I just don’t know how to feel about this. I feel like all of a sudden I’m a second-class citizen here–I bother to buy her stuff for a shower, bother to help her with wedding and life stuff, and I don’t even get an invite with my name on it?
I’m going to let it go, but I wanted to ask your opinion (anonymously). Let me know what you think, please.
Post # 3
I don’t think it’s a huge deal, and may even be an oversight—I have our guest list set up by couple, for instance, and we decided for the couple situations where people aren’t living together to send joint invites to the person we knew but put the SO’s name on too (although we put both names on the address and aren’t doing inner envelopes anyway). In our case, we knew the couples as couples v. as individuals, and we wanted to be sure they knew they were both included. Formal etiquette does say each half of the couple should get a separate invite at a separate address if they don’t live together, but possibly she just thinks of you as a unit and invited you as such. If so, it would make sense to address the outer envelope just to him since he’s the only one who actually lives there, and the inner to both of you to be clear it’s your invite too. I suspect there was no slight intended, and she might actually be really surprised/sorry to hear she’d hurt you by doing it that way.

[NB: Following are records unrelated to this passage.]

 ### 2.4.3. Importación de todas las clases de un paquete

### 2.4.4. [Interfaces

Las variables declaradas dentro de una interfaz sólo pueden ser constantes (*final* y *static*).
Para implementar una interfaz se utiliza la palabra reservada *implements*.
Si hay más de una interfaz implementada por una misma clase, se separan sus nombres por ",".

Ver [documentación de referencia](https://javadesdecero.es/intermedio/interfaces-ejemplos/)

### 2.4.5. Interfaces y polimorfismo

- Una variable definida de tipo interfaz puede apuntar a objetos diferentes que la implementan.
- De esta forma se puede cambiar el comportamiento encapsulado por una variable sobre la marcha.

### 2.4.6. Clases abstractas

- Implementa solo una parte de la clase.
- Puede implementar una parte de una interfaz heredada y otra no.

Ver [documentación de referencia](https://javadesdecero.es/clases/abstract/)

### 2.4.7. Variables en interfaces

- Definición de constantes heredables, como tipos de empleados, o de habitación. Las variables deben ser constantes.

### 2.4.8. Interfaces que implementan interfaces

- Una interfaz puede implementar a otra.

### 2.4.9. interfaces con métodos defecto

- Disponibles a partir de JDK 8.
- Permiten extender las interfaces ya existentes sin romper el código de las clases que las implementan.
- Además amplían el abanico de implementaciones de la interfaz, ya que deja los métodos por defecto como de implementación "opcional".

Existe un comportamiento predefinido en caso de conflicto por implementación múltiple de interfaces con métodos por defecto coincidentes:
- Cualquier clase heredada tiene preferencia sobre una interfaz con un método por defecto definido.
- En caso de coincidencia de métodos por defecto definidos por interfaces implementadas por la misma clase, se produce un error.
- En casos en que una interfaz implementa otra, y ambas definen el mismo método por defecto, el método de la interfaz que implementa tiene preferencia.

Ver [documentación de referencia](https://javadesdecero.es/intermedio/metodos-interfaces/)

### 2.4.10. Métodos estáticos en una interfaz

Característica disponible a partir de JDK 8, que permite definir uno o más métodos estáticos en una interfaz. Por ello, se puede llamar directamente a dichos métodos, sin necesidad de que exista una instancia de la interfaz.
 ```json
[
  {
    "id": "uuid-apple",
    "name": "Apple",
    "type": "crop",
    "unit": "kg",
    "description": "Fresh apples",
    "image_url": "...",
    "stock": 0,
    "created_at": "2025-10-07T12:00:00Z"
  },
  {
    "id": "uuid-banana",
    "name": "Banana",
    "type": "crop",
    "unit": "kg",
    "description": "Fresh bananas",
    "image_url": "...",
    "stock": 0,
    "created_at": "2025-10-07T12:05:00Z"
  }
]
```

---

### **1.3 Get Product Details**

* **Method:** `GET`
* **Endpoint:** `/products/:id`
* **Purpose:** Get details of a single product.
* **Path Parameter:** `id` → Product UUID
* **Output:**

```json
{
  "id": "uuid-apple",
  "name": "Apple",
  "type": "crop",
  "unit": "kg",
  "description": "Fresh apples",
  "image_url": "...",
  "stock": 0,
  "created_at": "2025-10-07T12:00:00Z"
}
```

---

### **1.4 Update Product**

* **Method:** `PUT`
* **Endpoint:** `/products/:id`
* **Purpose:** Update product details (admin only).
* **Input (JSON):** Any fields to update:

The making up of a first name is more irritating, though! My FI has issues with this all the time (he has a name that is a common nickname, but his real name is actually the short form—he HATES people lengthening it thinking they’re being formal!)
Post # 4
I think since you’re just 3 weeks away from living together, it’s okay to send the two of you a joint invite, to the person who is in the wedding party. But it also sounds as though she might not be a terribly appreciative or kind friend (kicking you out of her wedding party, not writing his name correctly), so i do think you’re allowed to take issue with that!
Post # 5
she did put your name on his invitation. She does not have to send one to both you and he when she knows you are dating him… yes, she could have sent it to you but she chose him. nothing wrong. you may be reading too much into it. you’ll still get there. don’t sweat it..
Post # 6
I don’t think I would have sent two invitations to one couple, especially if you guys are so close to moving in together. There just isn’t really much of a reason. I do think it’s pretty lame that she kicked you out of your wedding party because you didn’t include her in yours. I don’t think that is a rule that you have to have someone in your wedding party just because you are in theirs.
Post # 7
Thank you everyone for your reponses. I think I should clarify: I am fine with the concept that she sent one invite. I just don’t understand why she would not put both our names on the outside envelope–it is an invite for two people, and the address is just to get it to someone’s mailbox.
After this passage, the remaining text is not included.